Strictly spoken, the complexity of calling $broadcast() depends on the number of child scopes existing in the application at the time of event emission. This number usually is not large at all and about constant. Using $emit(), event emission can be made a real O(1) operation. It notifies just the root scope and therefore does not require iterating through the child scopes. However, when doing so, one needs to inject the root scope into controllers, and attach event handlers to it. As stated before, such handlers should be manually removed upon controller destruction. This benchmark shows that for 100 child scopes, $emit() is significantly faster than $broadcast().

Race condition abandoned

The race condition discussed before got abandoned from the last code example, by simply calling useStateData() in the controller if stateService.state.data is not nullright after installing the event handler.

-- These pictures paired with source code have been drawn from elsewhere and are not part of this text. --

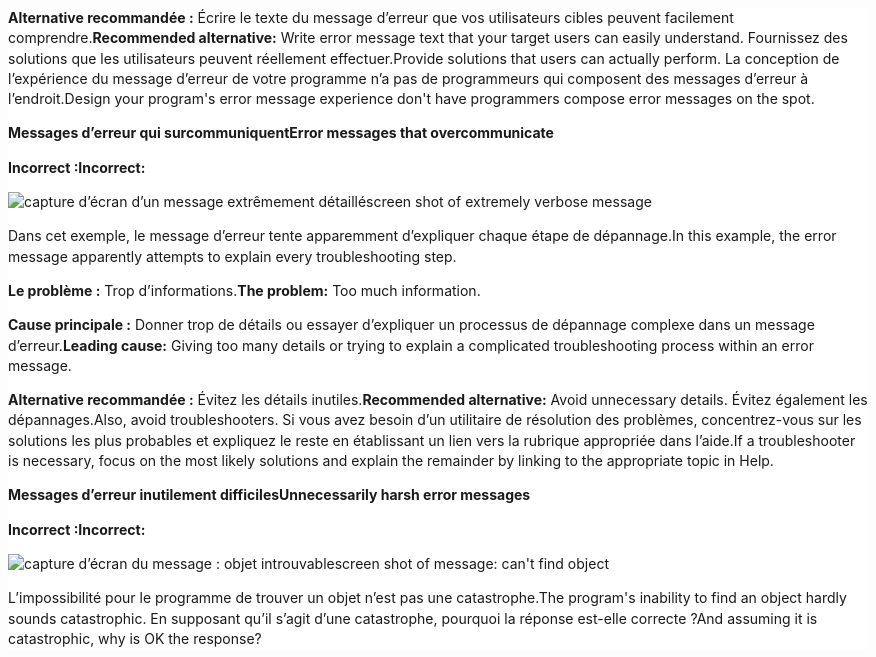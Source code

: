 <span data-ttu-id="2eb35-179">**Alternative recommandée :** Écrire le texte du message d’erreur que vos utilisateurs cibles peuvent facilement comprendre.</span><span class="sxs-lookup"><span data-stu-id="2eb35-179">**Recommended alternative:** Write error message text that your target users can easily understand.</span></span> <span data-ttu-id="2eb35-180">Fournissez des solutions que les utilisateurs peuvent réellement effectuer.</span><span class="sxs-lookup"><span data-stu-id="2eb35-180">Provide solutions that users can actually perform.</span></span> <span data-ttu-id="2eb35-181">La conception de l’expérience du message d’erreur de votre programme n’a pas de programmeurs qui composent des messages d’erreur à l’endroit.</span><span class="sxs-lookup"><span data-stu-id="2eb35-181">Design your program's error message experience don't have programmers compose error messages on the spot.</span></span>

<span data-ttu-id="2eb35-182">**Messages d’erreur qui surcommuniquent**</span><span class="sxs-lookup"><span data-stu-id="2eb35-182">**Error messages that overcommunicate**</span></span>

<span data-ttu-id="2eb35-183">**Incorrect :**</span><span class="sxs-lookup"><span data-stu-id="2eb35-183">**Incorrect:**</span></span>

![<span data-ttu-id="2eb35-184">capture d’écran d’un message extrêmement détaillé</span><span class="sxs-lookup"><span data-stu-id="2eb35-184">screen shot of extremely verbose message</span></span> ](images/mess-error-image6.png)

<span data-ttu-id="2eb35-185">Dans cet exemple, le message d’erreur tente apparemment d’expliquer chaque étape de dépannage.</span><span class="sxs-lookup"><span data-stu-id="2eb35-185">In this example, the error message apparently attempts to explain every troubleshooting step.</span></span>

<span data-ttu-id="2eb35-186">**Le problème :** Trop d’informations.</span><span class="sxs-lookup"><span data-stu-id="2eb35-186">**The problem:** Too much information.</span></span>

<span data-ttu-id="2eb35-187">**Cause principale :** Donner trop de détails ou essayer d’expliquer un processus de dépannage complexe dans un message d’erreur.</span><span class="sxs-lookup"><span data-stu-id="2eb35-187">**Leading cause:** Giving too many details or trying to explain a complicated troubleshooting process within an error message.</span></span>

<span data-ttu-id="2eb35-188">**Alternative recommandée :** Évitez les détails inutiles.</span><span class="sxs-lookup"><span data-stu-id="2eb35-188">**Recommended alternative:** Avoid unnecessary details.</span></span> <span data-ttu-id="2eb35-189">Évitez également les dépannages.</span><span class="sxs-lookup"><span data-stu-id="2eb35-189">Also, avoid troubleshooters.</span></span> <span data-ttu-id="2eb35-190">Si vous avez besoin d’un utilitaire de résolution des problèmes, concentrez-vous sur les solutions les plus probables et expliquez le reste en établissant un lien vers la rubrique appropriée dans l’aide.</span><span class="sxs-lookup"><span data-stu-id="2eb35-190">If a troubleshooter is necessary, focus on the most likely solutions and explain the remainder by linking to the appropriate topic in Help.</span></span>

<span data-ttu-id="2eb35-191">**Messages d’erreur inutilement difficiles**</span><span class="sxs-lookup"><span data-stu-id="2eb35-191">**Unnecessarily harsh error messages**</span></span>

<span data-ttu-id="2eb35-192">**Incorrect :**</span><span class="sxs-lookup"><span data-stu-id="2eb35-192">**Incorrect:**</span></span>

![<span data-ttu-id="2eb35-193">capture d’écran du message : objet introuvable</span><span class="sxs-lookup"><span data-stu-id="2eb35-193">screen shot of message: can't find object</span></span> ](images/mess-error-image7.png)

<span data-ttu-id="2eb35-194">L’impossibilité pour le programme de trouver un objet n’est pas une catastrophe.</span><span class="sxs-lookup"><span data-stu-id="2eb35-194">The program's inability to find an object hardly sounds catastrophic.</span></span> <span data-ttu-id="2eb35-195">En supposant qu’il s’agit d’une catastrophe, pourquoi la réponse est-elle correcte ?</span><span class="sxs-lookup"><span data-stu-id="2eb35-195">And assuming it is catastrophic, why is OK the response?</span></span>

Why does this work and doesn’t this introduce even more subtle race conditions? Can’t this make useStateData() being called twice on the same data?

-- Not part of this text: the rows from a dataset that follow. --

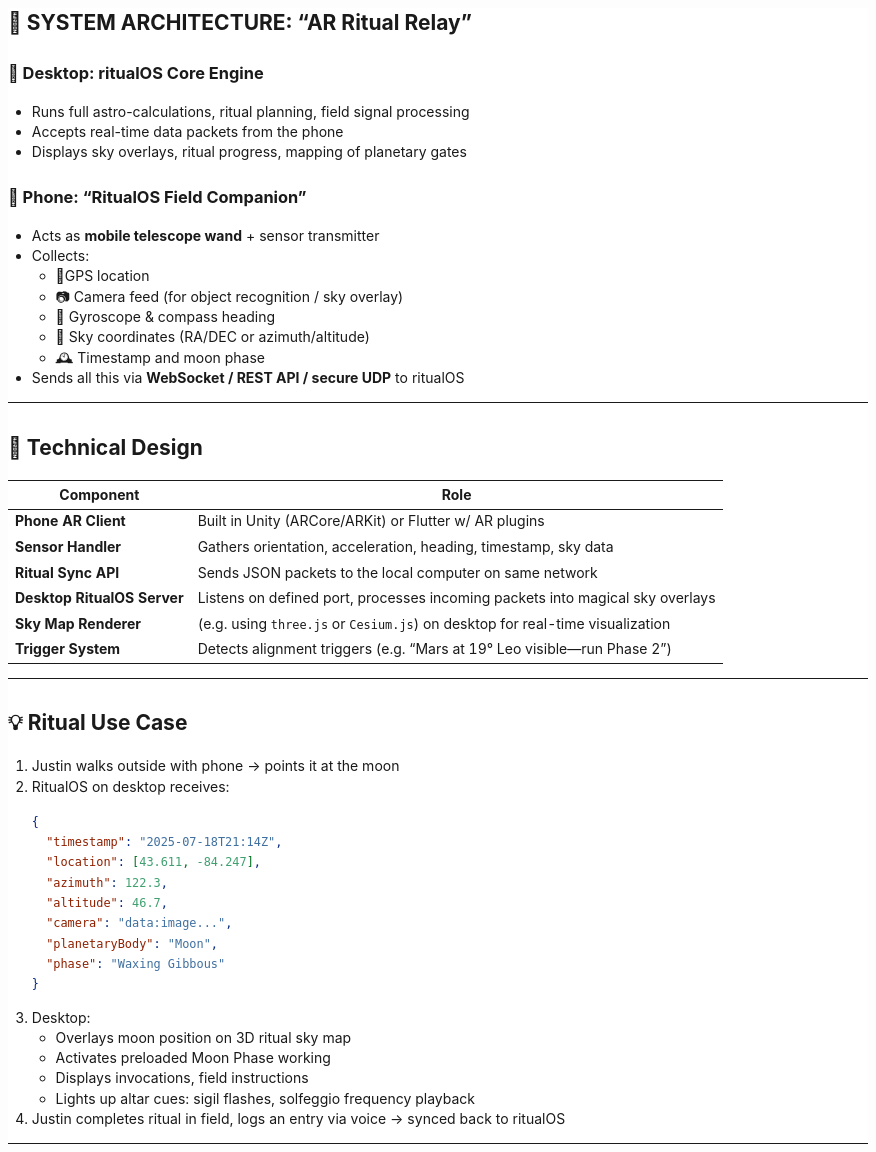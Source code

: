 
## 🔁 SYSTEM ARCHITECTURE: “AR Ritual Relay”

### 🧠 Desktop: ritualOS Core Engine

- Runs full astro-calculations, ritual planning, field signal processing
- Accepts real-time data packets from the phone
- Displays sky overlays, ritual progress, mapping of planetary gates

### 📱 Phone: “RitualOS Field Companion”

- Acts as **mobile telescope wand** + sensor transmitter
- Collects:
  - 📍GPS location
  - 📷 Camera feed (for object recognition / sky overlay)
  - 🧭 Gyroscope & compass heading
  - 🌌 Sky coordinates (RA/DEC or azimuth/altitude)
  - 🕰 Timestamp and moon phase
- Sends all this via **WebSocket / REST API / secure UDP** to ritualOS

---

## 🔧 Technical Design

| Component                   | Role                                                                          |
| --------------------------- | ----------------------------------------------------------------------------- |
| **Phone AR Client**         | Built in Unity (ARCore/ARKit) or Flutter w/ AR plugins                        |
| **Sensor Handler**          | Gathers orientation, acceleration, heading, timestamp, sky data               |
| **Ritual Sync API**         | Sends JSON packets to the local computer on same network                      |
| **Desktop RitualOS Server** | Listens on defined port, processes incoming packets into magical sky overlays |
| **Sky Map Renderer**        | (e.g. using `three.js` or `Cesium.js`) on desktop for real-time visualization |
| **Trigger System**          | Detects alignment triggers (e.g. “Mars at 19° Leo visible—run Phase 2”)       |

---

## 💡 Ritual Use Case

1. Justin walks outside with phone → points it at the moon
2. RitualOS on desktop receives:
   ```json
   {
     "timestamp": "2025-07-18T21:14Z",
     "location": [43.611, -84.247],
     "azimuth": 122.3,
     "altitude": 46.7,
     "camera": "data:image...",
     "planetaryBody": "Moon",
     "phase": "Waxing Gibbous"
   }
   ```
3. Desktop:
   - Overlays moon position on 3D ritual sky map
   - Activates preloaded Moon Phase working
   - Displays invocations, field instructions
   - Lights up altar cues: sigil flashes, solfeggio frequency playback
4. Justin completes ritual in field, logs an entry via voice → synced back to ritualOS

---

The main reason why that works is that we can make certain assumptions about the execution flow, as discussed in the following paragraph. Let us have a careful look at init() in the controller code:

  1.   function init() {
  2.     $scope.$on('state_updated', function () {
  3.       useStateData();
  4.     });
  5.     if (stateService.state.data) {
  6.       useStateData();
  7.     }
  8.   }

The first action is that the event handler is installed. The essential insight is: the handler function will for sure not be invoked before init() returns. Why? JavaScript can be considered single-threaded (there is no simultaneous code execution, there is only one (virtual) execution thread). In fact, JavaScript functions are not re-entrant, they rather are atomic execution units. That is, once the execution flow enters init(), it does not leave it until init()‘s end is reached. There is simply no time slice for the registered event handler to be invoked before init() returns. That means: if there have been state updates in the past (before init() was invoked),

  • the event listener is installed after the last update event was emitted by the service,
  • stateService.state.data is not null anymore when init() reaches line 5 (the developer needs to guarantee that no update ever resets that property to null) and, consequently,
  • useStateData() in line 6 becomes invoked.

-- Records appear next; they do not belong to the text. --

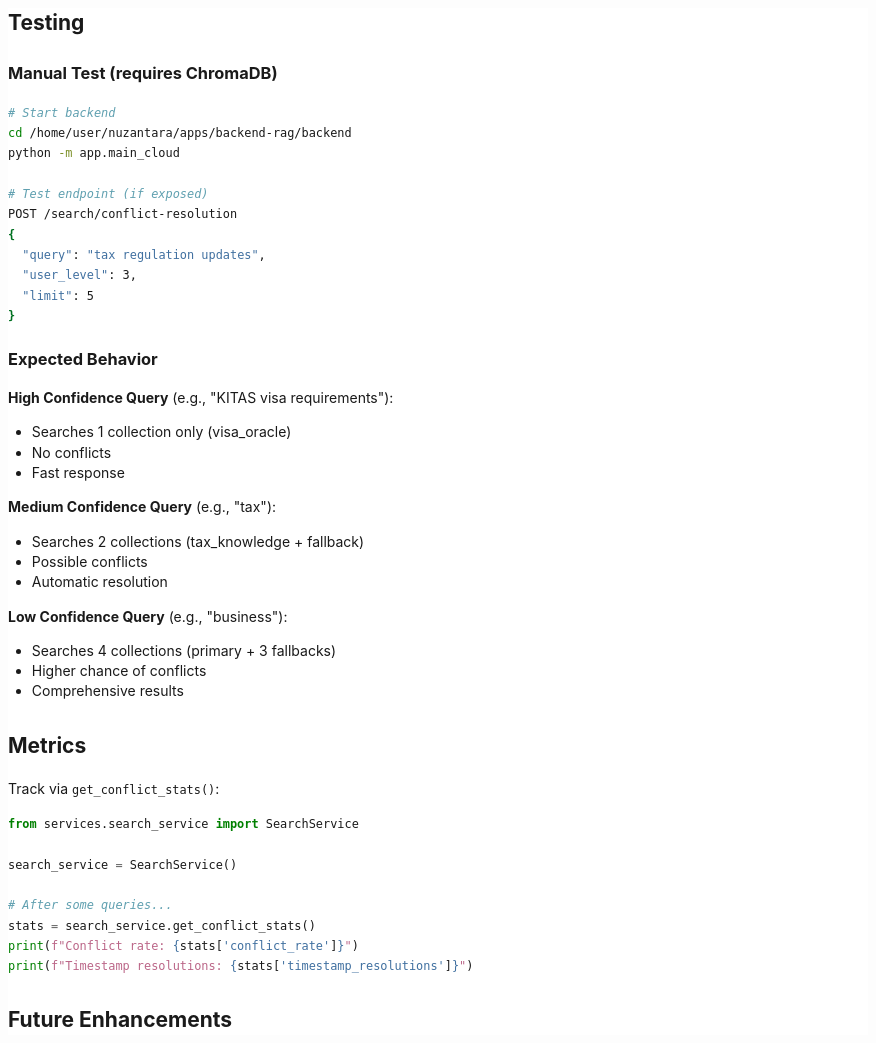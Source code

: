 ## Testing

### Manual Test (requires ChromaDB)

```bash
# Start backend
cd /home/user/nuzantara/apps/backend-rag/backend
python -m app.main_cloud

# Test endpoint (if exposed)
POST /search/conflict-resolution
{
  "query": "tax regulation updates",
  "user_level": 3,
  "limit": 5
}
```

### Expected Behavior

**High Confidence Query** (e.g., "KITAS visa requirements"):
- Searches 1 collection only (visa_oracle)
- No conflicts
- Fast response

**Medium Confidence Query** (e.g., "tax"):
- Searches 2 collections (tax_knowledge + fallback)
- Possible conflicts
- Automatic resolution

**Low Confidence Query** (e.g., "business"):
- Searches 4 collections (primary + 3 fallbacks)
- Higher chance of conflicts
- Comprehensive results

## Metrics

Track via `get_conflict_stats()`:

```python
from services.search_service import SearchService

search_service = SearchService()

# After some queries...
stats = search_service.get_conflict_stats()
print(f"Conflict rate: {stats['conflict_rate']}")
print(f"Timestamp resolutions: {stats['timestamp_resolutions']}")
```

## Future Enhancements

Any (previous or future) foreign call to StateService.updateState() from elsewhere in the application results — at some point in time — in execution of this function (defined in the service code):

function() {
  service.state.data = "payload";
  $rootScope.$broadcast('state_updated');
}

This itself is an atomic execution unit where data modification and event emission are condensed within a single transaction (they do not go at all or they go together). As of the above considerations, this execution unit is not invoked before the end of the init() function is reached. Consequently, the code in init() guarantees that the two calls to useStateData() (lines 3 & 6) are always separated by an assignment (via the = operator) to service.state.data.

Best-practice MWE

The following piece of code is based on all considerations made above and cleaned from comments and console output. Play with it (run it using the “Preview” tab) and feel free to reuse it:

(Download plunk)

Summary

I hope to have shown to you that in certain cases a $watch()-based solution may result in undesired code behavior, and that using $broadcast()– or $emit()-based communication of state updates might yield simpler and yet more reliable code. Also, please remember that $watch() has the potential to produce a severe performance regression. In the last part of the article I pointed out that one should not accidentally make startup code depend on the difference between application loading time and remote resource query latency. This introduces race conditions which usually are difficult to reproduce and debug.

Thanks for reading, and of course I’d be happy to retrieve some feedback.